*Exercise instructions:* The records below are made of lines; count those holding the word "that" and give the number only.

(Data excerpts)

------------------------------------

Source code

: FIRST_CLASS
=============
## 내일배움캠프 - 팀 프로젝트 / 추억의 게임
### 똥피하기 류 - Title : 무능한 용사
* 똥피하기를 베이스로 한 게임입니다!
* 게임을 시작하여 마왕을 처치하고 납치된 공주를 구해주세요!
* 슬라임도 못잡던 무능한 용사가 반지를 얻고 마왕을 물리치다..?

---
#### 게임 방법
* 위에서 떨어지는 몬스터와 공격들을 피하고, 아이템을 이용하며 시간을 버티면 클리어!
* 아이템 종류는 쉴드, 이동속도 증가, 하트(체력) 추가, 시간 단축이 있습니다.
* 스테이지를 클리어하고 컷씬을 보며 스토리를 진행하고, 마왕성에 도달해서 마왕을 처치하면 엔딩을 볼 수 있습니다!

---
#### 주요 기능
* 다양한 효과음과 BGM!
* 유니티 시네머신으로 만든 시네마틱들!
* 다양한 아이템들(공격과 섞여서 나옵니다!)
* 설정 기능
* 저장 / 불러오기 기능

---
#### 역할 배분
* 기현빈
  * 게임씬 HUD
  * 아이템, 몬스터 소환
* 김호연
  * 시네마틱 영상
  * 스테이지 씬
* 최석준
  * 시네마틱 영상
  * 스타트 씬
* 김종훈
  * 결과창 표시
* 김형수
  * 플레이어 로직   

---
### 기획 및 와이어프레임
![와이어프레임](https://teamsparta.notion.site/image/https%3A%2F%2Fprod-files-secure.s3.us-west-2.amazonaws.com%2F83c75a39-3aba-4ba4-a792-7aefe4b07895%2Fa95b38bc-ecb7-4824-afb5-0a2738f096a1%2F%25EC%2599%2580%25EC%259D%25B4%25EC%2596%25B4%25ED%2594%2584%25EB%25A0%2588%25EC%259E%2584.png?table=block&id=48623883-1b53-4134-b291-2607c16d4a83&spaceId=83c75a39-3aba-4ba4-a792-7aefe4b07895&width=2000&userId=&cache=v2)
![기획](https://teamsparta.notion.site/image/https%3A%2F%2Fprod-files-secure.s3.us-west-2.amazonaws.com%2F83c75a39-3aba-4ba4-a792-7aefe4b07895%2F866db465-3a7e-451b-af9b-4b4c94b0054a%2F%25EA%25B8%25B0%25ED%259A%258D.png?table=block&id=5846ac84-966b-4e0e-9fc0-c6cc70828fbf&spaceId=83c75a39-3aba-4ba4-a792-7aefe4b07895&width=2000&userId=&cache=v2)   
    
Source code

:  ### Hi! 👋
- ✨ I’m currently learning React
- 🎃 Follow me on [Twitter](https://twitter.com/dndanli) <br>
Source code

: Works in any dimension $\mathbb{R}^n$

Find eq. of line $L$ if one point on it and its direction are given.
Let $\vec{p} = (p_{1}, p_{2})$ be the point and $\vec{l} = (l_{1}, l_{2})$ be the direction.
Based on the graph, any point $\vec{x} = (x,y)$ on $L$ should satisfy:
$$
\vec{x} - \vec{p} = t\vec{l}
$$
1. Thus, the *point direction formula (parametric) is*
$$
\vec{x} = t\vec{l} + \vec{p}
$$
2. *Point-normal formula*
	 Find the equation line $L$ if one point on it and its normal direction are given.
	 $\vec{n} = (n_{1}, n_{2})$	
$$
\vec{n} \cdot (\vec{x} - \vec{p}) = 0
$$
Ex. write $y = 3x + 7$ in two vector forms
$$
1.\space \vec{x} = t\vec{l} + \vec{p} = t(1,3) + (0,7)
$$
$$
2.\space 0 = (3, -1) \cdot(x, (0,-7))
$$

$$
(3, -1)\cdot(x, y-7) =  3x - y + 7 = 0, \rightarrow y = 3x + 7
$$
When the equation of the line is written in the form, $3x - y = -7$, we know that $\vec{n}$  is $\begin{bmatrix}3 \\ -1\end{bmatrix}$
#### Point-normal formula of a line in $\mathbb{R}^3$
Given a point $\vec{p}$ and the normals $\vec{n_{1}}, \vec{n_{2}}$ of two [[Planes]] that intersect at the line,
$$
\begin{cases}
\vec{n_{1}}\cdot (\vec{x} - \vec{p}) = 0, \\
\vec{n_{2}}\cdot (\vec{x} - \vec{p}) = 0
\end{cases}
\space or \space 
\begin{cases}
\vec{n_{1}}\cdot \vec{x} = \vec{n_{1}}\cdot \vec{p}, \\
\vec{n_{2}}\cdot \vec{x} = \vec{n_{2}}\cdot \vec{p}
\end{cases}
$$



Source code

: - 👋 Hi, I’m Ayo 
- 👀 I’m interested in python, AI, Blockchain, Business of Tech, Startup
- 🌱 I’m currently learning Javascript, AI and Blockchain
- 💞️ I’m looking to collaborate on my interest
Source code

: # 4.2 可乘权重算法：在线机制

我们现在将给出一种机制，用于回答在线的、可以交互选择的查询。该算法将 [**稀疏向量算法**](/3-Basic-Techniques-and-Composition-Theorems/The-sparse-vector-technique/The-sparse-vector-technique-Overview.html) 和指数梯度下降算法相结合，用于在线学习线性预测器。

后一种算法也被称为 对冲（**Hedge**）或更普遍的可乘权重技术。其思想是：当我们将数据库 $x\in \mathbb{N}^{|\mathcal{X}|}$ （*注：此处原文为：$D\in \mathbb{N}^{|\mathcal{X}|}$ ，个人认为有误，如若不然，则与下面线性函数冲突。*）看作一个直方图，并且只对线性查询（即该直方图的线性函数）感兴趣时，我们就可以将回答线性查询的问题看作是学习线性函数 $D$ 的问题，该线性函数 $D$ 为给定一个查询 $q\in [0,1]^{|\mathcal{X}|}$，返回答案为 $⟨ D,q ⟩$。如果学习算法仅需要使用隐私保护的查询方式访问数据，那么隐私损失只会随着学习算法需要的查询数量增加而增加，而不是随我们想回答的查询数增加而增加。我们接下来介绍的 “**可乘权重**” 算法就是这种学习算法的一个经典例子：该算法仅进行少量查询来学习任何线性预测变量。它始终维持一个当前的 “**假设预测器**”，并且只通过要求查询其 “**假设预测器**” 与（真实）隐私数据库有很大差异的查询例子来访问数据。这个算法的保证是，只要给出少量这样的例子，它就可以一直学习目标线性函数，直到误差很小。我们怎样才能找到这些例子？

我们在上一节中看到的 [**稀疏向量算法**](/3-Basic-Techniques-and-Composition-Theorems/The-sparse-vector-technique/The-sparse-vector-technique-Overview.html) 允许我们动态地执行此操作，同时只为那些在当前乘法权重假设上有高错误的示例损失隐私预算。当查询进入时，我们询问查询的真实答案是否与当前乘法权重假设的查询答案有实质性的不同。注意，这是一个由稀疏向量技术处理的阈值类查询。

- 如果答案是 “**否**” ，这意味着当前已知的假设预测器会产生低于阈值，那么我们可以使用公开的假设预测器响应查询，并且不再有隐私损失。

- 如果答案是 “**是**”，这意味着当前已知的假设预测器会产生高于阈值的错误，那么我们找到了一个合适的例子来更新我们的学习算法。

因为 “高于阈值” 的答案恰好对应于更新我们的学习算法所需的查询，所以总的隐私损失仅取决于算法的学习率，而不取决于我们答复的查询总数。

------------------------------------

*Response to the exercise:* 2